> I love this topic!
Well, I'm glad *you're* having fun! ;-)
> Instead of replying to 10 different emails, I decide to sort out my best
> understanding of this topic and list them here, including some of MY
> to some of the issues.
> 1. Config option approach :
> In the kernel config menu, one picks one or more CPUs. One also specifies
> whether the CPU(s) have a FPU.
> All FPU related code in kernel is configured in or out based on the CONFIG
As has been noted in other messages in this exchange, whether one
has an FPU or not isn't really the determining factor in including FP
support code in the kernel. The bulk of it is the emulator, and the
emulator needs to be there if you want to execute binaries built
to include MIPS FP instructions, whether in full emulation or using
the FPU (for the denormal cases, etc.).
So your CONFIG option would really be to say, regardless of
the CPU, whether your kernel can handle an FPU-ful userland,
or is stripped down to support only 100% integer binaries.
> 2. run-time detection approach:
> CPU probing code probes CPU and sets has_fpu field in the mips_cpu
> All FPU related code is on a conditional branch based on has_fpu value.

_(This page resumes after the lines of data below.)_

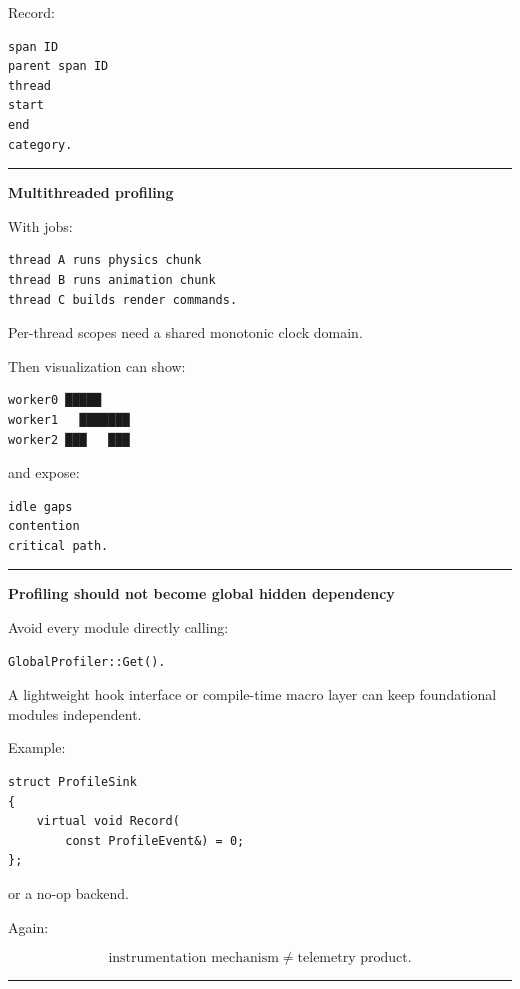 Record:

\begin{verbatim}
span ID
parent span ID
thread
start
end
category.
\end{verbatim}

\begin{center}\rule{0.5\linewidth}{0.5pt}\end{center}

\textbf{Multithreaded profiling}

With jobs:

\begin{verbatim}
thread A runs physics chunk
thread B runs animation chunk
thread C builds render commands.
\end{verbatim}

Per-thread scopes need a shared monotonic clock domain.

Then visualization can show:

\begin{verbatim}
worker0 █████
worker1   ███████
worker2 ███   ███
\end{verbatim}

and expose:

\begin{verbatim}
idle gaps
contention
critical path.
\end{verbatim}

\begin{center}\rule{0.5\linewidth}{0.5pt}\end{center}

\textbf{Profiling should not become global hidden dependency}

Avoid every module directly calling:

\begin{verbatim}
GlobalProfiler::Get().
\end{verbatim}

A lightweight hook interface or compile-time macro layer can keep foundational modules independent.

Example:

\begin{verbatim}
struct ProfileSink
{
    virtual void Record(
        const ProfileEvent&) = 0;
};
\end{verbatim}

or a no-op backend.

Again:

\[
\text{instrumentation mechanism}
\neq
\text{telemetry product}.
\]

\begin{center}\rule{0.5\linewidth}{0.5pt}\end{center}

Again, the FPU-related code has to be there any time you're
going to run FP binaries. The MIPS_CPU_FPU bit simply
tells the kernel how/when to use it.
> My Conclusion
> Clearly, it is a trade-off decision based how much one values the minuses
> pluses of both approaches.
> While I do agree the minus for run-time detection are not serious ones, I
> think the minus for config option is even less serious. Having the same
> kernel image runs on multiple CPUs is very nice. I just doubt about the
> usefulness of requiring the same kernel image to run on CPUs both with a
> and without a FPU.
If you're building kernels for a workstation, that may be
true. If you're building kernels for a testbed where you're
swapping CPU modules, it's actually rather nice to have
a single kernel that boots on any of them. I personally
find myself in this situation. Or to provide a less lab-oriented
example, NEC has the R43xx family which have FPUs,
and Toshiba markets some R49xx parts that are pin-compatible
but cheaper - because they have no FPU. If I were building
a Linux-based system around either one, memory permitting,
I would want to have a kernel that could cope with either of
them, to simplify the product management problem if I ever
ended up wanting to cut over from one to the other.